Sabtu, 07 Juni 2008

PEMBERONTAK ALIHKAN SASARAN, RAKYAT SRI LANKA KIAN TERANCAM

Setiap kali Indika Jayawickrema menggunakan pasport umumnya, istrinya, Chamindir, dalam kecemasan menunggu telefon yang akan memberitahu dia bahwa suaminya dengan selamat tiba di tempat tujuannya.
Perjalanannya telah menjadi salah satu perjalanan yang lebih berbahaya baru-baru ini, saat gelombang serangan bom yang ditujukan kepada warga sipil melanda seluruh Sri Lanka, yang berada di tengah perang saudara 36 tahun.
"Dengan menerima gaji 10.000 rupee (93 dolar AS) per bulan, memiliki satu bayi dan seorang istri, saya hanya dapat membayar ongkos bus," kata Jayawickrema, sehari setelah dua pemboman bus pada Jumat menewaskan 23 orang, sebagaimana diberitakan.
Kementerian Pertahanan Sri Lanka menuduh pemberontak Macan Tamil sebagai pelaku serangkaian serangan terhadap sasaran sipil yang telah menewaskan lebih dari 170 orang dan melukai lebih dari 500 orang sejak Januari 2008.
Serangan terhadap warga sipil tak banyak memiliki kepentingan politik atau strategi militer, tapi tindakan itu meningkatkan ketidak-amanan masyarakat, kata Ajai Sahni, pemimpin Lembaga bagi Penanganan Konflik, yang berpusat di New Delhi, India.
"Jika anda memperhatikan polanya, semua (serangan) itu menghantam sasaran paling lunak, orang paling miskin di antara orang miskin, warga yang paling tak terjaga.
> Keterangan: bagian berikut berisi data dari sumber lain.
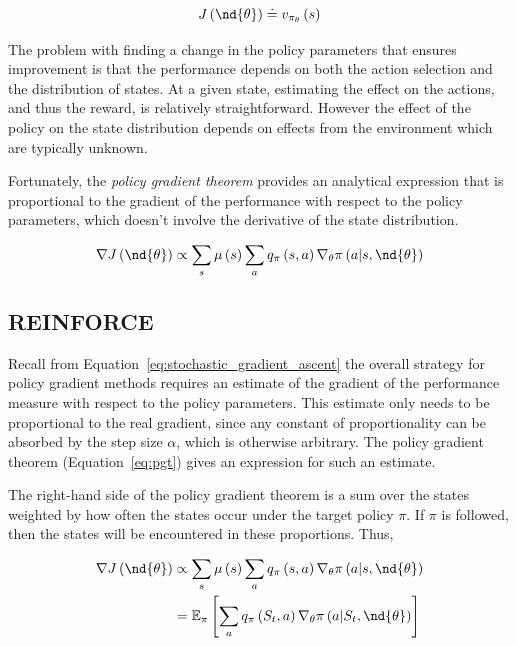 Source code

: \begin{equation}
  J\left(\nd{\theta}\right) \doteq v_{\pi_\theta}\left(s\right)
\end{equation}

The problem with finding a change in the policy parameters that ensures improvement is that the performance depends on both the action selection and the distribution of states. At a given state, estimating the effect on the actions, and thus the reward, is relatively straightforward. However the effect of the policy on the state distribution depends on effects from the environment which are typically unknown.

Fortunately, the \emph{policy gradient theorem} provides an analytical expression that is proportional to the gradient of the performance with respect to the policy parameters, which doesn't involve the derivative of the state distribution\cite{sutton2018reinforcement}.

\begin{equation}
  \nabla J\left(\nd{\theta}\right) \propto \sum_s \mu \left(s\right) \sum_a q_\pi\left(s, a\right) \nabla_\theta \pi\left(a|s, \nd{\theta}\right)
  \label{eq:pgt}
\end{equation}

\subsection{REINFORCE}
Recall from Equation~\ref{eq:stochastic_gradient_ascent} the overall strategy for policy gradient methods requires an estimate of the gradient of the performance measure with respect to the policy parameters. This estimate only needs to be proportional to the real gradient, since any constant of proportionality can be absorbed by the step size $\alpha$, which is otherwise arbitrary. The policy gradient theorem (Equation~\ref{eq:pgt}) gives an expression for such an estimate.

The right-hand side of the policy gradient theorem is a sum over the states weighted by how often the states occur under the target policy $\pi$. If $\pi$ is followed, then the states will be encountered in these proportions. Thus,

\begin{align}
  \nabla J\left(\nd{\theta}\right) &\propto \sum_s \mu \left(s\right) \sum_a q_\pi\left(s, a\right) \nabla_\theta \pi\left(a|s, \nd{\theta}\right)\\
  &= \mathbb{E}_\pi\left[\sum_a q_\pi\left(S_t, a\right) \nabla_\theta \pi\left(a|S_t, \nd{\theta}\right)\right]
\end{align}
Volume tipis tak memungkinkan pemeriksaan yang sangat teliti guna mencegah serangan masa depan," katanya.
Namun, pemerintah yang berpusat di Kolombo tak memperlunak sikap dan malah telah menyalurkan dana 1,5 miliar dolar AS bagi operasi perang tahun ini, dengan harapn akan dapat segera mengakhiri konflik yang telah menewaskan puluhan ribu orang tersebut.
Pertumpahan darah tanpa ujung juga merenggut korban di sektor keuangan semenanjung itu, tempat inflasi pada Mei mencapai angka tinggi sebesar 26,6 persen, harga minyak baru-baru ini melonjak 30 persen dan ongkos bus naik 27,7 persen.
"Kami pertama harus menjaga keselamatan kami, dan bukan mengatasi kesulitan ekonomi," kata Sudeepa Jayakody, yang mengemudikan bus mini swasta untuk membawa pekerja kantor ke Kolombo.
Jayakody, yang nyaris tewas akibat pemboman bus Jumat pagi, ingin membeli sepeda motor untuk meloloskan diri dari bahaya angkutan umum.
"Saya memberitahu setiap orang, Tamil, Muslim dan Sinhala, jika anda dapat membelinya, menyewa angkutan pribadi, beli lah sepeda, dan jangan mengambil resiko dengan naik kereta atau bus," kata Jayakody.

Tak ada pilihan
Namun banyak orang, seperti pengulas keuangan Anchana Kathirgamarhamby dan pialang stok Mohandas Thangarajah, mengatakan mereka tak memiliki pilihan kecuali menggunakan bus.
"Saya tak mampu naik taksi," kata Kathirgamathamby, yang menyebut situasi keamanan "menakutkan".
"Setiap kali saya melangkah memasuki bus atau berdiri di tempat perhentian bus, saya berusaha waspada terhadap orang di sekeliling saya, kondisi sekeliling, orang yang membawa tas dan berusaha menjaga jarak dari mereka," kata wanita itu.
Thangarajah, dari suku minoritas Tamil, mengatakan pemberontak "menyadari atau tidak menyadari telah melancarkan perang ekonomi" terhadap warga sipil yang tak berdaya. "Terorisme menghantam rakyat yang nyaris tak mampu menafkahi diri mereka. Orang hidup di ujung tanduk."